Rajiv Mohabir is an Indo-Caribbean American author of two acclaimed poetry collections — The Taxidermist’s Cut and Cowherd’s Son — and four chapbooks. He is winner of the 2015 Kundiman Prize, a 2015 PEN/Heim Translation Fund Grant, a finalist for the 2017 Lambda Literary Award in Gay Poetry, and has received fellowships from Voices of Our Nations Arts Foundation.


Poetry of Our World

Mai Der Vang is the author of Afterland (Graywolf Press, 2017), winner of the 2016 Walt Whitman Award of the Academy of American Poets, longlisted for the 2017 National Book Award in Poetry, and a finalist for the 2018 Kate Tufts Discovery Award. She was also the co-editor of the anthology How Do I Begin? A Hmong American Literary Anthology (Heyday, 2011).

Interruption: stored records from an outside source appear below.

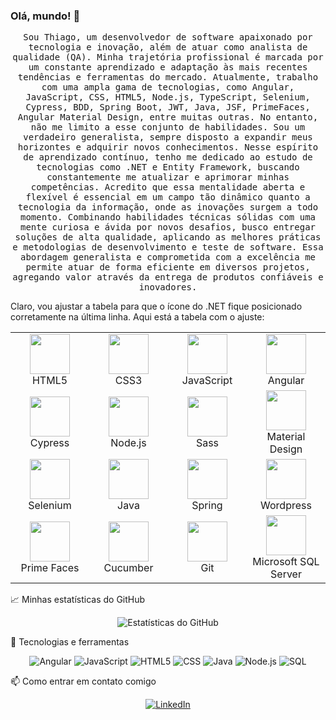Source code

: ### Olá, mundo! 👋
<p align="center">
  
  <samp>
    Sou Thiago, um desenvolvedor de software apaixonado por tecnologia e inovação, além de atuar como analista de qualidade (QA). Minha trajetória profissional é marcada por um constante aprendizado e adaptação às mais recentes tendências e ferramentas do mercado.
    Atualmente, trabalho com uma ampla gama de tecnologias, como Angular, JavaScript, CSS, HTML5, Node.js, TypeScript, Selenium, Cypress, BDD, Spring Boot, JWT, Java, JSF, PrimeFaces, Angular Material Design, entre muitas outras. No entanto, não me limito a esse conjunto de     habilidades. Sou um verdadeiro generalista, sempre disposto a expandir meus horizontes e adquirir novos conhecimentos.
    Nesse espírito de aprendizado contínuo, tenho me dedicado ao estudo de tecnologias como .NET e Entity Framework, buscando constantemente me atualizar e aprimorar minhas competências. Acredito que essa mentalidade aberta e flexível é essencial em um campo tão dinâmico       quanto a tecnologia da informação, onde as inovações surgem a todo momento.
  Combinando habilidades técnicas sólidas com uma mente curiosa e ávida por novos desafios, busco entregar soluções de alta qualidade, aplicando as melhores práticas e metodologias de desenvolvimento e teste de software. Essa abordagem generalista e comprometida com a         excelência me permite atuar de forma eficiente em diversos projetos, agregando valor através da entrega de produtos confiáveis e inovadores.
  </samp>
</p>

Claro, vou ajustar a tabela para que o ícone do .NET fique posicionado corretamente na última linha. Aqui está a tabela com o ajuste:
<table>
<tbody>
<tr>
<td width="25%" align="center">
<img height="64px" src="https://img.icons8.com/color/48/000000/html-5.png">
<br>
<span>HTML5</span>
</td>
<td width="25%" align="center">
<img height="64px" src="https://img.icons8.com/color/48/000000/css3.png">
<br>
<span>CSS3</span>
</td>
<td width="25%" align="center">
<img height="64px" src="https://img.icons8.com/color/48/000000/javascript.png">
<br>
<span>JavaScript</span>
</td>
<td width="25%" align="center">
<img height="64px" src="https://w7.pngwing.com/pngs/14/568/png-transparent-angularjs-logo-javascript-security-token-angle-triangle-logo-thumbnail.png">
<br>
<span>Angular</span>
</td>
</tr>
<tr>
<td width="25%" align="center">
<img height="64px" src="https://asset.brandfetch.io/idIq\_kF0rb/idv3zwmSiY.jpeg">
<br>
<span>Cypress</span>
</td>
<td width="25%" align="center">
<img height="64px" src="https://img.icons8.com/color/48/000000/nodejs.png">
<br>
<span>Node.js</span>
</td>
<td width="25%" align="center">
<img height="64px" src="https://img.icons8.com/color/48/000000/sass.png">
<br>
<span>Sass<span>
</td>
<td width="25%" align="center">
<img height="64px" src="https://seeklogo.com/images/M/material-design-logo-8BAFEFE50B-seeklogo.com.png">
<br>
<span>Material Design</span>
</td>
</tr>
<tr>
<td width="25%" align="center">
<img height="64px" src="https://seeklogo.com/images/S/selenium-logo-A1B53CEFB0-seeklogo.com.png">
<br>
<span>Selenium</span>
</td>
<td width="25%" align="center">
<img height="64px" src="https://img.icons8.com/color/48/000000/java-coffee-cup-logo.png">
<br>
<span>Java</span>
</td>
<td width="25%" align="center">
<img height="64px" src="https://img.icons8.com/color/48/000000/spring-logo.png">
<br>
<span>Spring<span>
</td>
<td width="25%" align="center">
<img height="64px" src="https://img.icons8.com/color/48/000000/wordpress.png">
<br>
<span>Wordpress</span>
</td>
</tr>
<tr>
<td width="25%" align="center">
<img height="64px" src="https://i1.wp.com/www.primefaces.org/wp-content/uploads/2021/10/primefaces-logo.png?fit=1368%2C320&ssl=1">
<br>
<span>Prime Faces</span>
</td>
<td width="25%" align="center">
<img height="64px" src="https://seeklogo.com/images/C/cucumber-logo-D727C551CE-seeklogo.com.png">
<br>
<span>Cucumber</span>
</td>
<td width="25%" align="center">
<img height="64px" src="https://img.icons8.com/color/48/000000/git.png"">
<br>
<span>Git</span>
</td>
<td width="25%" align="center">
<img height="64px" src="https://brandslogos.com/wp-content/uploads/images/microsoft-sql-server-logo.png">
<br>
<span>Microsoft SQL Server</span>
</td>
</td>
</tr>
</tbody>
</table>
📈 Minhas estatísticas do GitHub
<p align="center">
  <img src="https://github-readme-stats.vercel.app/api?username=Thiago11112000&show_icons=true&theme=radical" alt="Estatísticas do GitHub">
</p>

🔧 Tecnologias e ferramentas
<p align="center">
  <img src="https://img.shields.io/badge/Code-Angular-informational?style=flat&logo=angular&logoColor=white&color=2bbc8a" alt="Angular">
  <img src="https://img.shields.io/badge/Code-JavaScript-informational?style=flat&logo=javascript&logoColor=white&color=2bbc8a" alt="JavaScript">
  <img src="https://img.shields.io/badge/Code-HTML5-informational?style=flat&logo=html5&logoColor=white&color=2bbc8a" alt="HTML5">
  <img src="https://img.shields.io/badge/Code-CSS-informational?style=flat&logo=css3&logoColor=white&color=2bbc8a" alt="CSS">
  <img src="https://img.shields.io/badge/Code-Java-informational?style=flat&logo=java&logoColor=white&color=2bbc8a" alt="Java">
  <img src="https://img.shields.io/badge/Tools-Node.js-informational?style=flat&logo=node-dot-js&logoColor=white&color=2bbc8a" alt="Node.js">
  <img src="https://img.shields.io/badge/Tools-SQL-informational?style=flat&logo=mysql&logoColor=white&color=2bbc8a" alt="SQL">
</p>

📫 Como entrar em contato comigo
<p align="center">
  <a href="https://www.linkedin.com/in/thiago-martins-2996ba1a2/"><img src="https://img.shields.io/badge/-LinkedIn-0077B5?style=flat&logo=LinkedIn&logoColor=white" alt="LinkedIn"></a>
</p>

Chris Abani is the author of Sanctificum; There Are No Names for Red; Feed Me the Sun: Collected Long Poems; Hands Washing Water; Dog Woman; Daphne’s Lot and Kalakuta Republic. He is the recipient of a Guggenheim Fellowship, and the PEN/Hemingway Award.


Young Poets Day

Elizabeth Acevedo received the 2018 National Book Award for her New York Times bestselling novel, THE POET X. She is also National Poetry Slam Champion, the winner of the Boston-Globe Hornbook Award Prize for Best Children’s Fiction and the author of the chapbook Beastgirl & Other Origin Myths.